Soon, I learned they were describing a traumatic brain injury called a spontaneous vertebral artery dissection (SVAD). It occurs when—for seemingly no reason—an artery in your neck that facilitates blood flow to the brain tears apart on its own, causing a blood clot to form. Most have never heard of such a thing. The rate of it occurring annually to people aged eighteen to forty-five isone per one hundred thousand people. Or .001%—just enough room to fit me into the statistic.

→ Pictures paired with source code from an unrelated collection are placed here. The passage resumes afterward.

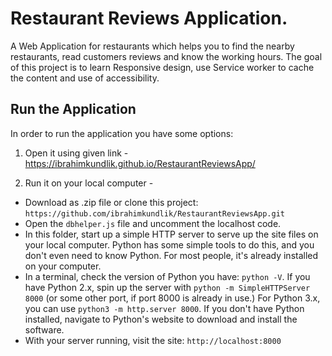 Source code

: # Restaurant Reviews Application.
A Web Application for restaurants which helps you to find the nearby restaurants, read customers reviews and know the working hours. The goal of this project is to learn Responsive design, use Service worker to cache the content and use of accessibility.

## Run the Application
In order to run the application you have some options:
1) Open it using given link - https://ibrahimkundlik.github.io/RestaurantReviewsApp/

2) Run it on your local computer -
* Download as .zip file or clone this project:
`https://github.com/ibrahimkundlik/RestaurantReviewsApp.git`
* Open the `dbhelper.js` file and uncomment the localhost code.
* In this folder, start up a simple HTTP server to serve up the site files on your local computer. Python has some simple tools to do this, and you don't even need to know Python. For most people, it's already installed on your computer.
* In a terminal, check the version of Python you have: `python -V`. If you have Python 2.x, spin up the server with `python -m SimpleHTTPServer 8000` (or some other port, if port 8000 is already in use.) For Python 3.x, you can use `python3 -m http.server 8000`. If you don't have Python installed, navigate to Python's website to download and install the software.
* With your server running, visit the site: `http://localhost:8000`
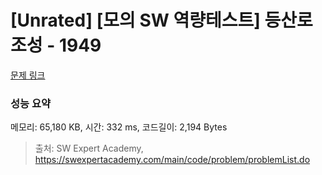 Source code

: # [Unrated] [모의 SW 역량테스트] 등산로 조성 - 1949 

[문제 링크](https://swexpertacademy.com/main/code/problem/problemDetail.do?contestProbId=AV5PoOKKAPIDFAUq) 

### 성능 요약

메모리: 65,180 KB, 시간: 332 ms, 코드길이: 2,194 Bytes



> 출처: SW Expert Academy, https://swexpertacademy.com/main/code/problem/problemList.do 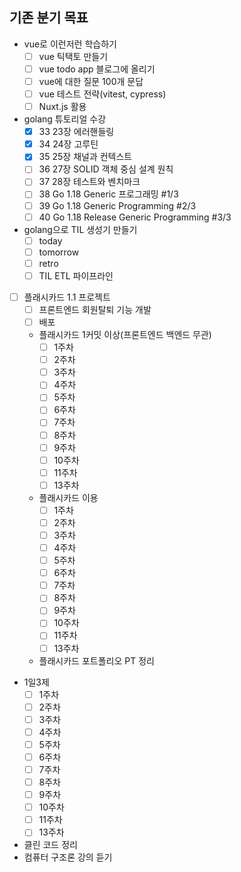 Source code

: ## 기존 분기 목표

- vue로 이런저런 학습하기
  - [ ] vue 틱택토 만들기
  - [ ] vue todo app 블로그에 올리기
  - [ ] vue에 대한 질문 100개 문답
  - [ ] vue 테스트 전략(vitest, cypress)
  - [ ] Nuxt.js 활용
- golang 튜토리얼 수강
  - [x] 33 23장 에러핸들링
  - [x] 34 24장 고루틴
  - [x] 35 25장 채널과 컨텍스트
  - [ ] 36 27장 SOLID 객체 중심 설계 원칙
  - [ ] 37 28장 테스트와 벤치마크
  - [ ] 38 Go 1.18 Generic 프로그래밍 #1/3
  - [ ] 39 Go 1.18 Generic Programming #2/3
  - [ ] 40 Go 1.18 Release Generic Programming #3/3
- golang으로 TIL 생성기 만들기
  - [ ] today
  - [ ] tomorrow
  - [ ] retro
  - [ ] TIL ETL 파이프라인
- [ ] 플래시카드 1.1 프로젝트
  - [ ] 프론트엔드 회원탈퇴 기능 개발
  - [ ] 배포
  - 플래시카드 1커밋 이상(프론트엔드 백엔드 무관)
    - [ ] 1주차
    - [ ] 2주차
    - [ ] 3주차
    - [ ] 4주차
    - [ ] 5주차
    - [ ] 6주차
    - [ ] 7주차
    - [ ] 8주차
    - [ ] 9주차
    - [ ] 10주차
    - [ ] 11주차
    - [ ] 13주차
  - 플래시카드 이용
    - [ ] 1주차
    - [ ] 2주차
    - [ ] 3주차
    - [ ] 4주차
    - [ ] 5주차
    - [ ] 6주차
    - [ ] 7주차
    - [ ] 8주차
    - [ ] 9주차
    - [ ] 10주차
    - [ ] 11주차
    - [ ] 13주차
  - 플래시카드 포트폴리오 PT 정리
- 1일3제
  - [ ] 1주차
  - [ ] 2주차
  - [ ] 3주차
  - [ ] 4주차
  - [ ] 5주차
  - [ ] 6주차
  - [ ] 7주차
  - [ ] 8주차
  - [ ] 9주차
  - [ ] 10주차
  - [ ] 11주차
  - [ ] 13주차
- 클린 코드 정리
- 컴퓨터 구조론 강의 듣기
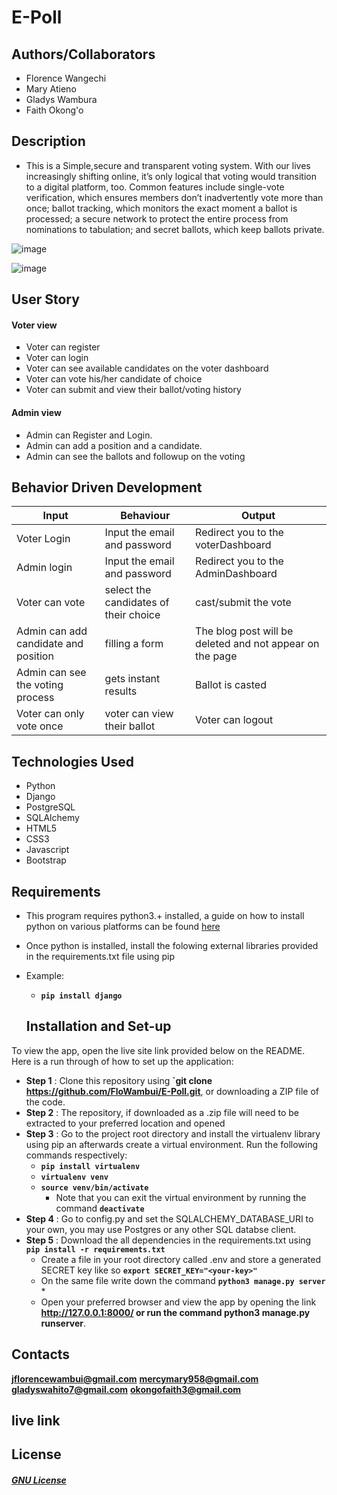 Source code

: # E-Poll

## Authors/Collaborators
- Florence Wangechi
- Mary Atieno
- Gladys Wambura 
- Faith Okong'o

## Description 
- This is a Simple,secure and transparent voting system. With our lives increasingly shifting online, it’s only logical that voting would transition to a digital platform, too. Common features include single-vote verification, which ensures members don’t inadvertently vote more than once; ballot tracking, which monitors the exact moment a ballot is processed; a secure network to protect the entire process from nominations to tabulation; and secret ballots, which keep ballots private. 

![image](https://user-images.githubusercontent.com/97955649/178937516-f3c5196e-f466-4ca8-896a-1a81cae65df8.png)

![image](https://user-images.githubusercontent.com/97955649/178937950-bd3ff0aa-9455-4cd4-95d3-4c5539139402.png)

## User Story
####  Voter view
* Voter can register
* Voter can login
* Voter can see available candidates on the voter dashboard
* Voter can vote his/her candidate of choice
* Voter can submit and view their ballot/voting history

####  Admin view
* Admin can Register and Login.
* Admin can add a position and a candidate.
* Admin can see the ballots and followup on the voting

## Behavior Driven Development

| Input                    | Behaviour                       | Output                                       |
| -------------------------| ------------------------------  | -------------------------------------------- |
| Voter Login              | Input the email and password               | Redirect you to the voterDashboard               |
| Admin login                    | Input the email and password           | Redirect you to the AdminDashboard                 |
| Voter can vote          | select the candidates of their choice    | cast/submit the vote                     | 
| Admin can add candidate and position      | filling a form    | The blog post will be deleted and not appear on the page                  |
| Admin can see the voting process       | gets instant results    | Ballot is casted               |
| Voter can only vote once         | voter can view their ballot    | Voter can logout   



## Technologies Used
* Python 
* Django 
* PostgreSQL 
* SQLAlchemy
* HTML5  
* CSS3
* Javascript
* Bootstrap   

## Requirements
* This program requires python3.+  installed, a guide on how to install python on various platforms can be found [here](https://www.python.org/)
* Once python is installed, install the folowing external libraries provided in the requirements.txt file using pip
* Example: 
    * **`pip install django`**


    ## Installation and Set-up
To view the app, open the live site link provided below on the README.
Here is a run through of how to set up the application:
* **Step 1** : Clone this repository using **`git clone https://github.com/FloWambui/E-Poll.git**, or downloading a ZIP file of the code.
* **Step 2** : The repository, if downloaded as a .zip file will need to be extracted to your preferred location and opened
* **Step 3** : Go to the project root directory and install the virtualenv library using pip an afterwards create a virtual environment. Run the following commands respectively:
    * **`pip install virtualenv`**
    * **`virtualenv venv`**
    * **`source venv/bin/activate`**
        * Note that you can exit the virtual environment by running the command **`deactivate`**
* **Step 4** : Go to config.py and set the SQLALCHEMY_DATABASE_URI to your own, you may use Postgres or any other SQL databse client.
* **Step 5** : Download the all dependencies in the requirements.txt using **`pip install -r requirements.txt`**
    * Create a file in your root directory called .env and store a generated SECRET key like so **`export SECRET_KEY="<your-key>"`**
    * On the same file write down the command **`python3 manage.py server`** * 
    * Open your preferred browser and view the app by opening the link **http://127.0.0.1:8000/ or run the command python3 manage.py runserver**.


## Contacts 
**jflorencewambui@gmail.com**
**mercymary958@gmail.com**
**gladyswahito7@gmail.com**
**okongofaith3@gmail.com**


## live link 



## License
#### [*GNU License*](LICENSE)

After my artery dissected, I had a stroke, survived cardiac arrest, and underwent emergency brain surgery. For those initial nine days, my medical team’s prognosis was that I’d remain unconscious for at least three months, then wake up cognitively impaired and paralyzed—if I woke up at all. Instead, I regained consciousness after a little more than a week, my cognitive ability unaffected and all physical damage reversible.
Doctors admitted they couldn’t make sense of my recovery or, frankly, my survival. Nurses walked into my room in the ICU and shook my hand, saying they wanted to meet the girl who was barely clinging to life only days ago. That they couldn’t believe she was sitting up and talking and was going to be okay; they needed to see it for themselves.
If they couldn’t believe it, then how could I?
I was eventually transferred to a neurorehabilitation center where I was an inpatient for a few more weeks. There, I re-learned how to walk and met with social workers each day to help me process the magnitude of my sudden illness and inexplicable recovery. They said I was traumatized, and that my fragile mental state would have to indefinitely play catchup with my rapidly healing body.
The best way to overcome this dissonance, they explained, was to immediately resume a “normal” life upon discharge so my mind and body could realign. So, for instance, when my medical team decided I’d be released a day before my graduation ceremony, a neurologist said my attendance wasn’t up for debate.
“Were you going to be at your graduation before this happened?” he asked, rhetorically. “Then you have to go now.”
In a session with social workers on my last night at the facility, I asked a question I’d been unable to answer for myself. It was the same concern I mulled over every night when I was finally alone in my room, after the blood tests and the heel-to-toe walking exercises and the assisted showering: My life had become unrecognizable. The nauseated brain surgery patient with a half-shaved head in my mirror—reflection blurry from double vision, nearing skeletal after losing all muscle—was unrecognizable. Yet I’d never cried about any of it. Why not?
“You don’t have time to cry or feel anything,” one of the social workers replied. “You only have time to think about getting out and surviving.” He warned me that, one day, I would have to process my sickness and, when I did, I would cry.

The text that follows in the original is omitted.